On Wed, Jan 23, 2013 at 01:06:08AM -0500, Theodore Ts'o wrote:
> The VFS's prune_super() function allows for the file system to prune
> file-system specific objects.  Ext4 would like to use this to prune
> parts of the inode's extent cache.  The object lifetime rules used by
> ext4 is somewhat different from the those of the dentry and inode in
> the VFS.  Ext4's extent cache objects can be pruned without removing
> the inode; however if an inode is pruned, all of the extent cache
> objects associated with the inode are immediately removed.
> 
> To accomodate this rule, we measure the number of fs-specific objects
> before the dentry and inodes are pruned, and then measure them again
> afterwards.  If the number of fs-specific objects have decreased, we
> credit that decrease as part of the shrink operation, so that we do
> not end up removing too many fs-specific objects.

Doesn't work. Shrinkers run concurrently on the same context, so a
shrinker can be running on multiple CPUs and hence "interfere" with
each other. i.e.

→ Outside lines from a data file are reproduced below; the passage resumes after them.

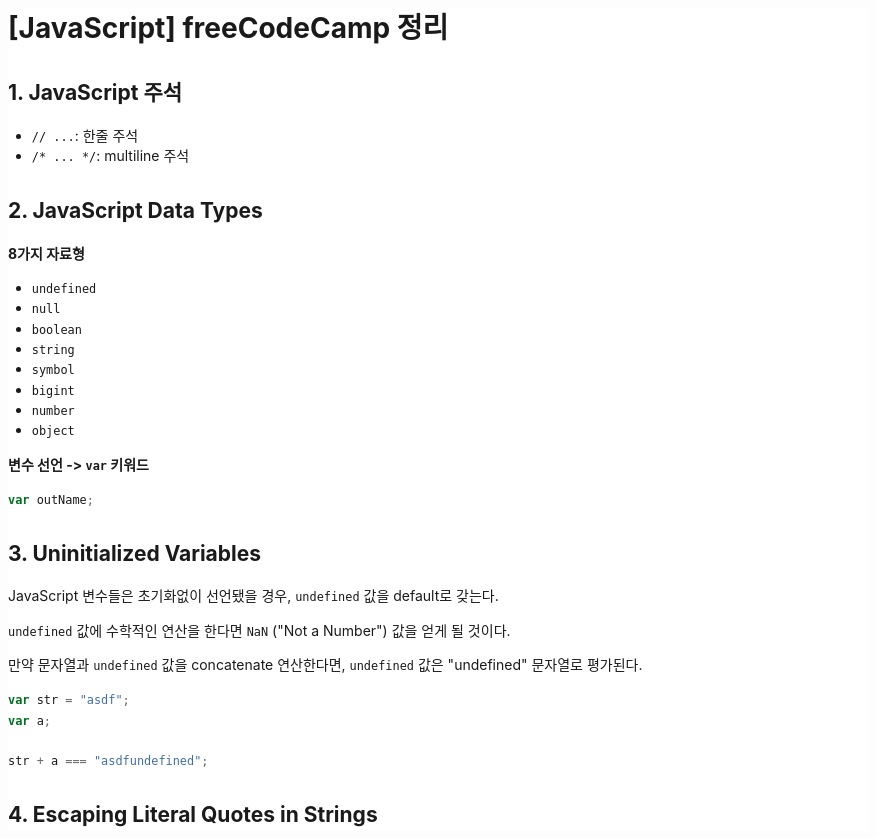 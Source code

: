 # [JavaScript] freeCodeCamp 정리

 



## 1. JavaScript 주석

- `// ...`: 한줄 주석
- `/* ... */`: multiline 주석



## 2. JavaScript Data Types



**8가지 자료형**

- `undefined`
- `null`
- `boolean`
- `string`
- `symbol`
- `bigint`
- `number`
- `object`



**변수 선언 -> `var` 키워드**

```javascript
var outName;
```





## 3. Uninitialized Variables

JavaScript 변수들은 초기화없이 선언됐을 경우, `undefined` 값을 default로 갖는다.

`undefined` 값에 수학적인 연산을 한다면 `NaN` ("Not a Number") 값을 얻게 될 것이다.

만약 문자열과 `undefined` 값을 concatenate 연산한다면, `undefined` 값은 "undefined" 문자열로 평가된다.



```javascript
var str = "asdf";
var a;

str + a === "asdfundefined";
```





## 4. Escaping Literal Quotes in Strings
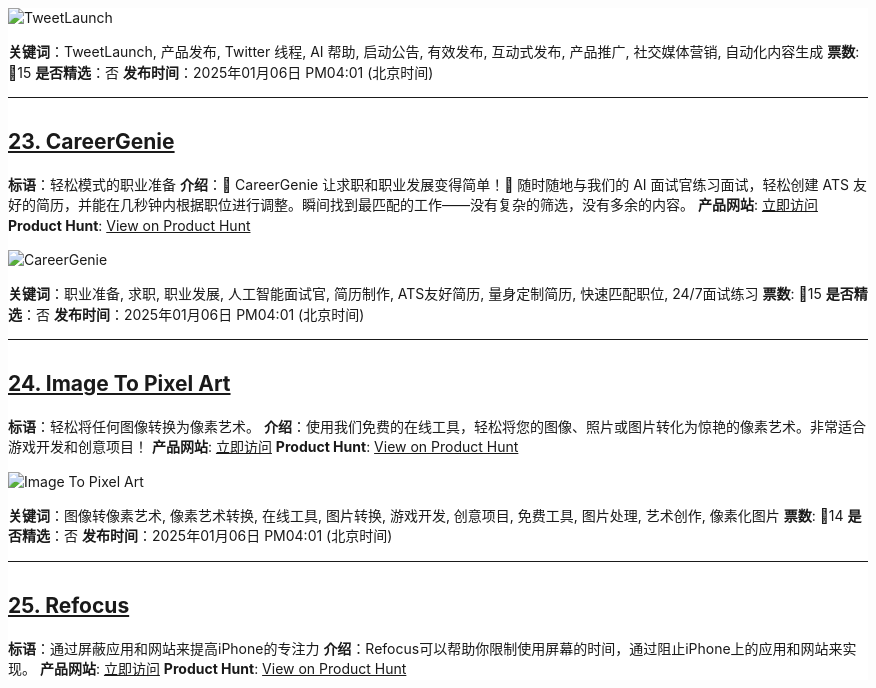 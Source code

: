 ![TweetLaunch](https://ph-files.imgix.net/5007fb7c-426d-44f7-9d91-4f99fece9fd2.png?auto=format&fit=crop&frame=1&h=512&w=1024)

**关键词**：TweetLaunch, 产品发布, Twitter 线程, AI 帮助, 启动公告, 有效发布, 互动式发布, 产品推广, 社交媒体营销, 自动化内容生成
**票数**: 🔺15
**是否精选**：否
**发布时间**：2025年01月06日 PM04:01 (北京时间)

---

## [23. CareerGenie](https://www.producthunt.com/posts/careergenie-4?utm_campaign=producthunt-api&utm_medium=api-v2&utm_source=Application%3A+decohack+%28ID%3A+131684%29)
**标语**：轻松模式的职业准备
**介绍**：🌟 CareerGenie 让求职和职业发展变得简单！🌟 随时随地与我们的 AI 面试官练习面试，轻松创建 ATS 友好的简历，并能在几秒钟内根据职位进行调整。瞬间找到最匹配的工作——没有复杂的筛选，没有多余的内容。
**产品网站**: [立即访问](https://www.producthunt.com/r/CAAPZZ3TKGINJ7?utm_campaign=producthunt-api&utm_medium=api-v2&utm_source=Application%3A+decohack+%28ID%3A+131684%29)
**Product Hunt**: [View on Product Hunt](https://www.producthunt.com/posts/careergenie-4?utm_campaign=producthunt-api&utm_medium=api-v2&utm_source=Application%3A+decohack+%28ID%3A+131684%29)

![CareerGenie](https://ph-files.imgix.net/2d3b2fbc-2eff-4ff8-a971-08fc884f4135.png?auto=format&fit=crop&frame=1&h=512&w=1024)

**关键词**：职业准备, 求职, 职业发展, 人工智能面试官, 简历制作, ATS友好简历, 量身定制简历, 快速匹配职位, 24/7面试练习
**票数**: 🔺15
**是否精选**：否
**发布时间**：2025年01月06日 PM04:01 (北京时间)

---

## [24. Image To Pixel Art](https://www.producthunt.com/posts/image-to-pixel-art-2?utm_campaign=producthunt-api&utm_medium=api-v2&utm_source=Application%3A+decohack+%28ID%3A+131684%29)
**标语**：轻松将任何图像转换为像素艺术。
**介绍**：使用我们免费的在线工具，轻松将您的图像、照片或图片转化为惊艳的像素艺术。非常适合游戏开发和创意项目！
**产品网站**: [立即访问](https://www.producthunt.com/r/AMHGPGR2SXYQPP?utm_campaign=producthunt-api&utm_medium=api-v2&utm_source=Application%3A+decohack+%28ID%3A+131684%29)
**Product Hunt**: [View on Product Hunt](https://www.producthunt.com/posts/image-to-pixel-art-2?utm_campaign=producthunt-api&utm_medium=api-v2&utm_source=Application%3A+decohack+%28ID%3A+131684%29)

![Image To Pixel Art](https://ph-files.imgix.net/c6886a58-4755-409c-8f22-f169af2d1132.png?auto=format&fit=crop&frame=1&h=512&w=1024)

**关键词**：图像转像素艺术, 像素艺术转换, 在线工具, 图片转换, 游戏开发, 创意项目, 免费工具, 图片处理, 艺术创作, 像素化图片
**票数**: 🔺14
**是否精选**：否
**发布时间**：2025年01月06日 PM04:01 (北京时间)

---

## [25. Refocus](https://www.producthunt.com/posts/refocus-2?utm_campaign=producthunt-api&utm_medium=api-v2&utm_source=Application%3A+decohack+%28ID%3A+131684%29)
**标语**：通过屏蔽应用和网站来提高iPhone的专注力
**介绍**：Refocus可以帮助你限制使用屏幕的时间，通过阻止iPhone上的应用和网站来实现。
**产品网站**: [立即访问](https://www.producthunt.com/r/I2FRWFWWD3P7GA?utm_campaign=producthunt-api&utm_medium=api-v2&utm_source=Application%3A+decohack+%28ID%3A+131684%29)
**Product Hunt**: [View on Product Hunt](https://www.producthunt.com/posts/refocus-2?utm_campaign=producthunt-api&utm_medium=api-v2&utm_source=Application%3A+decohack+%28ID%3A+131684%29)
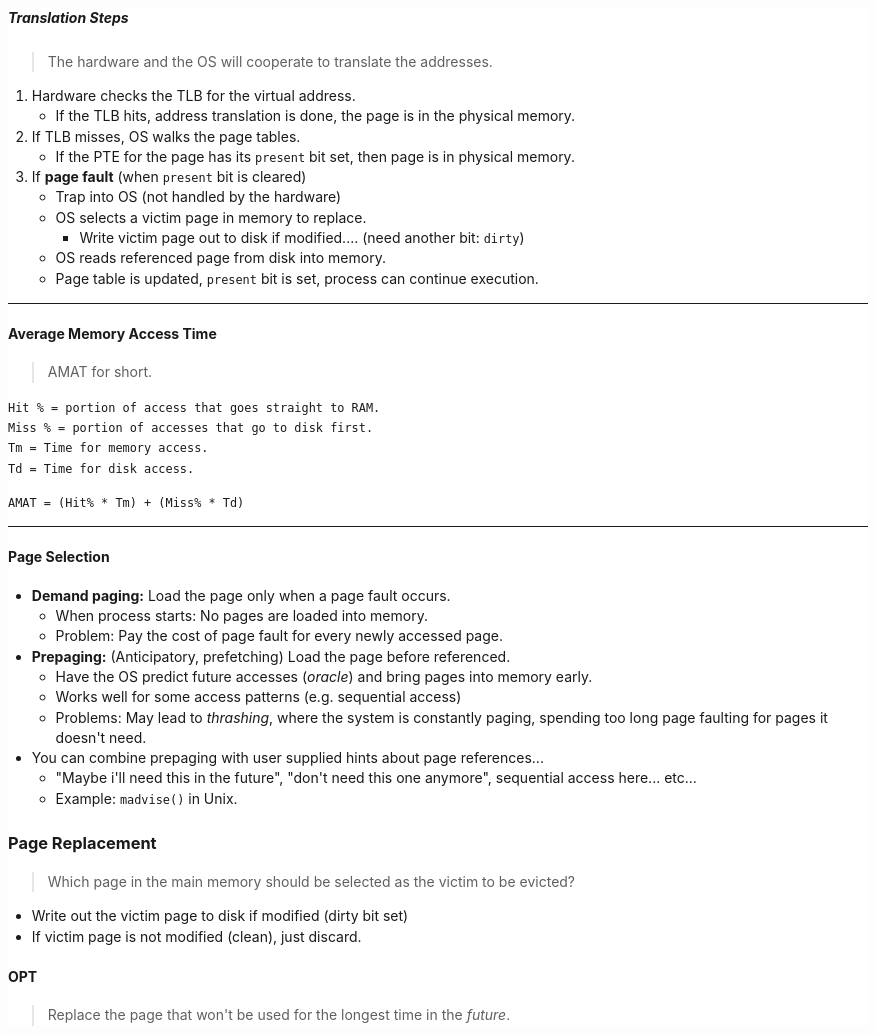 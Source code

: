 
##### Translation Steps

> The hardware and the OS will cooperate to translate the addresses.

1. Hardware checks the TLB for the virtual address.
	- If the TLB hits, address translation is done, the page is in the physical memory.
2. If TLB misses, OS walks the page tables.
	- If the PTE for the page has its `present` bit set, then page is in physical memory.
3. If **page fault** (when `present` bit is cleared)
	- Trap into OS (not handled by the hardware)
	- OS selects a victim page in memory to replace.
		- Write victim page out to disk if modified.... (need another bit: `dirty`)
	- OS reads referenced page from disk into memory.
	- Page table is updated, `present` bit is set, process can continue execution.

---

#### Average Memory Access Time

> AMAT for short.

	Hit % = portion of access that goes straight to RAM.
	Miss % = portion of accesses that go to disk first.
	Tm = Time for memory access.
	Td = Time for disk access.

`AMAT = (Hit% * Tm) + (Miss% * Td)`

---
#### Page Selection

- **Demand paging:** Load the page only when a page fault occurs.
	- When process starts: No pages are loaded into memory.
	- Problem: Pay the cost of page fault for every newly accessed page.
- **Prepaging:** (Anticipatory, prefetching) Load the page before referenced.
	- Have the OS predict future accesses (*oracle*) and bring pages into memory early.
	- Works well for some access patterns (e.g. sequential access)
	- Problems: May lead to *thrashing*, where the system is constantly paging, spending too long page faulting for pages it doesn't need.
- You can combine prepaging with user supplied hints about page references...
	- "Maybe i'll need this in the future", "don't need this one anymore", sequential access here... etc...
	- Example: `madvise()` in Unix.

### Page Replacement

> Which page in the main memory should be selected as the victim to be evicted?

- Write out the victim page to disk if modified (dirty bit set)
- If victim page is not modified (clean), just discard.

#### OPT

> Replace the page that won't be used for the longest time in the *future*.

A shrinker call on CPU 2 could see a reduction in
a cache as a result of the same shrinker running on CPU 1 in the
same context, and that would mean the shrinker on CPU 2 doesn't do
the work it was asked (and needs) to do to reclaim memory.

It also seems somewhat incompatible with the proposed memcg/NUMA
aware shrinker infrastructure, where the shrinker has much more
fine-grained context for operation than the current infrastructure.
This seems to assume that there is global context relationship
between inode cache and the fs specific cache.

Also, the superblock shrinker is designed around a direct 1:1:1
dependency relationship between the superblock dentry, inode and "fs
cache" objects. i.e. dentry pins inode pins fs cache object.  It is
designed to keep a direct balance of the three caches by ensuring
they get scanned in amounts directly proportional to the relative
differences in their object counts.  That can't be done with
separate shrinkers, hence the use of the superblock shrinker to
define the dependent relationship between the caches.

i.e. the relationship between the VFS inode and the XFS inode is
that they are the same object, but the "XFS inode" lives for some
time after the VFS is done with it. IOWs, the VFS inode reclaim does
not free any memory, so the reclaim work needs to be transferred
directly to the "fscache shrinker" to free the inode objects.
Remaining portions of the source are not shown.